Synagogues in Krakow

Old Synagogue

All of the synagogues in Krakow are located in the Jewish Quarter in Kazimierz. The Jewish community in Krakow had been living in Kazimierz for centuries, creating one of the most vibrant Jewish centres in this part of Europe. After World War II the Jewish Quarter was completely devastated and had been neglected for years. Recently local communities and authorities have made an effort to restore Kazimierz to its former splendour. The Jewish Quarter is once again a bustling part of the city, welcoming not only Jewish tradition but also becoming a heart of the bohemian life in Krakow.

Kazimierz Synagogues

Seven synagogues remained preserved after World War II. Since the Jewish community almost entirely perished during the war, for many years there has been no Jewish people to cultivate their tradition in Kazimierz. The synagogues are the most important reminders of the Jewish community that once had lived in Kazimierz.

Izaak Synagogue

Izaak Synagogue, one of seven Synagogues in Krakow

Izaak Synagogue

The Izaak Synagogue holds the name of its founder, Izaak Jakubowicz, sometimes called Izaak the Rich. He was a merchant, president of Kazimierz Kehilla and a banker to Polish King Wladyslaw IV. The synagogue was built in 1644 and constructions were led under the eye of Giovanni Trevano, an Italian architect working on the royal court.
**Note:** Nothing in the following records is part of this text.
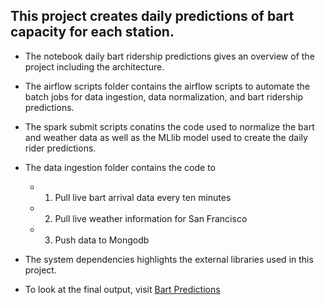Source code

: ## This project creates daily predictions of bart capacity for each station.

- The notebook daily bart ridership predictions gives an overview of the project including the architecture.

- The airflow scripts folder contains the airflow scripts to automate the batch jobs for data ingestion, data normalization, and bart ridership predictions.

- The spark submit scripts conatins the code used to normalize the bart and weather data as well as the MLlib model used to create the daily rider predictions.

- The data ingestion folder contains the code to
  - 1) Pull live bart arrival data every ten minutes
  - 2) Pull live weather information for San Francisco
  - 3) Push data to Mongodb

- The system dependencies highlights the external libraries used in this project.

- To look at the final output, visit <a href="http://bart-capacity-predictions.com.s3-website-us-east-1.amazonaws.com/">Bart Predictions</a>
A small reconstruction was carried out only in the 19th century, moving the main entrance from the south to the western facade. In 1924 two-speed stairs and central arcaded porch designed for women was built.

During World War II, the Nazis led to a significant devastation of the interior of the synagogue and irreversible loss of its valuable equipment. Shortly after the Nazi invasion, the Jewish official on duty, Maximilian Redlich, was shot dead at the doors to the synagogue after he refused to burn the scrolls of the Torah.
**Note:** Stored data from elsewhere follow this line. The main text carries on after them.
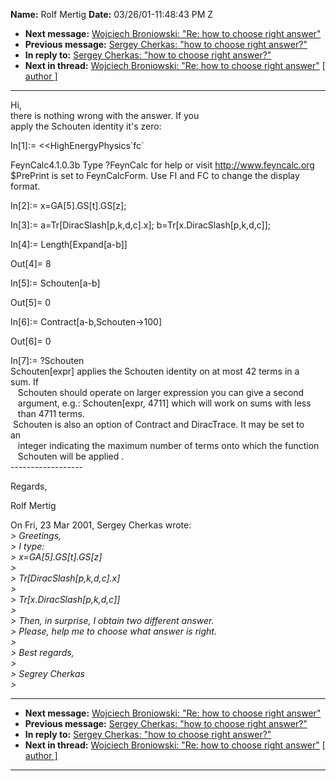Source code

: **Name:** Rolf Mertig
**Date:** 03/26/01-11:48:43 PM Z

  - **Next message:** [Wojciech Broniowski: "Re: how to choose right
    answer"](0047.html)
  - **Previous message:** [Sergey Cherkas: "how to choose right
    answer?"](0045.html)
  - **In reply to:** [Sergey Cherkas: "how to choose right
    answer?"](0045.html)
  - **Next in thread:** [Wojciech Broniowski: "Re: how to choose right
    answer"](0047.html)
    [[ author ]](author.html#46)

-----

Hi,  
there is nothing wrong with the answer. If you  
apply the Schouten identity it's zero:  

In[1]:= \<\<HighEnergyPhysics\`fc\`  

FeynCalc4.1.0.3b Type ?FeynCalc for help or visit
<http://www.feyncalc.org>  
$PrePrint is set to FeynCalcForm. Use FI and FC to change the display  
format.  

In[2]:= x=GA[5].GS[t].GS[z];  

In[3]:= a=Tr[DiracSlash[p,k,d,c].x];
b=Tr[x.DiracSlash[p,k,d,c]];  

In[4]:= Length[Expand[a-b]]  

Out[4]= 8  

In[5]:= Schouten[a-b]  

Out[5]= 0  

In[6]:= Contract[a-b,Schouten-\>100]  

Out[6]= 0  

In[7]:= ?Schouten  
Schouten[expr] applies the Schouten identity on at most 42 terms
in a  
sum. If  
   Schouten should operate on larger expression you can give a second  
   argument, e.g.: Schouten[expr, 4711] which will work on sums
with less  
   than 4711 terms.  
 Schouten is also an option of Contract and DiracTrace. It may be set
to  
an  
   integer indicating the maximum number of terms onto which the
function  
   Schouten will be applied .  
\------------------  

Regards,  

Rolf Mertig  

On Fri, 23 Mar 2001, Sergey Cherkas wrote:  
*\> Greetings,*  
*\> I type:*  
*\> x=GA[5].GS[t].GS[z]*  
*\>*  
*\> Tr[DiracSlash[p,k,d,c].x]*  
*\>*  
*\> Tr[x.DiracSlash[p,k,d,c]]*  
*\>*  
*\> Then, in surprise, I obtain two different answer.*  
*\> Please, help me to choose what answer is right.*  
*\>*  
*\> Best regards,*  
*\>*  
*\> Segrey Cherkas*  
*\>*  

-----

  - **Next message:** [Wojciech Broniowski: "Re: how to choose right
    answer"](0047.html)
  - **Previous message:** [Sergey Cherkas: "how to choose right
    answer?"](0045.html)
  - **In reply to:** [Sergey Cherkas: "how to choose right
    answer?"](0045.html)
  - **Next in thread:** [Wojciech Broniowski: "Re: how to choose right
    answer"](0047.html)
    [[ author ]](author.html#46)

-----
After the war, there were plans to move Catholic Church into the synagogue, but eventually, it had served as sculpture workshop for Association of Polish Artists. In the 1970s the building was abandoned, slowly turning into a ruin. In the 1990s the synagogue was given back to the Jewish community of Krakow and since then the restoration works have been conducted.

The Izaak Synagogue is not active these days, but it houses a video/photography exhibition titled “In Memory of Polish Jews“. A small restaurant serving traditional kosher food is located in the back of the synagogue. The synagogue is also a venue for regular concerts of klezmer music.
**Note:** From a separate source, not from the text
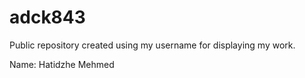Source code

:# adck843
Public repository created using my username for displaying my work.

Name: Hatidzhe Mehmed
Opening hours and tickets:

Sunday – Thursday 8.30 a.m. – 8 p.m.
Friday 8.30 a.m. – 2.30 p.m.
Saturday (and Jewish holidays) Closed
Tickets: Regular 7 PLN / Reduced 4 PLN

Old Synagogue

Old Synagogue in Kazimierz, view on the arcaded porch

Old Synagogue in Kazimierz

It is one of the oldest Jewish establishments in Kazimierz, built at the turn of 14th and 15th century, as a result of the Jewish community of Krakow moving to Kazimierz. Until 1939 it was the heart of Jewish religious, social and political life in Krakow.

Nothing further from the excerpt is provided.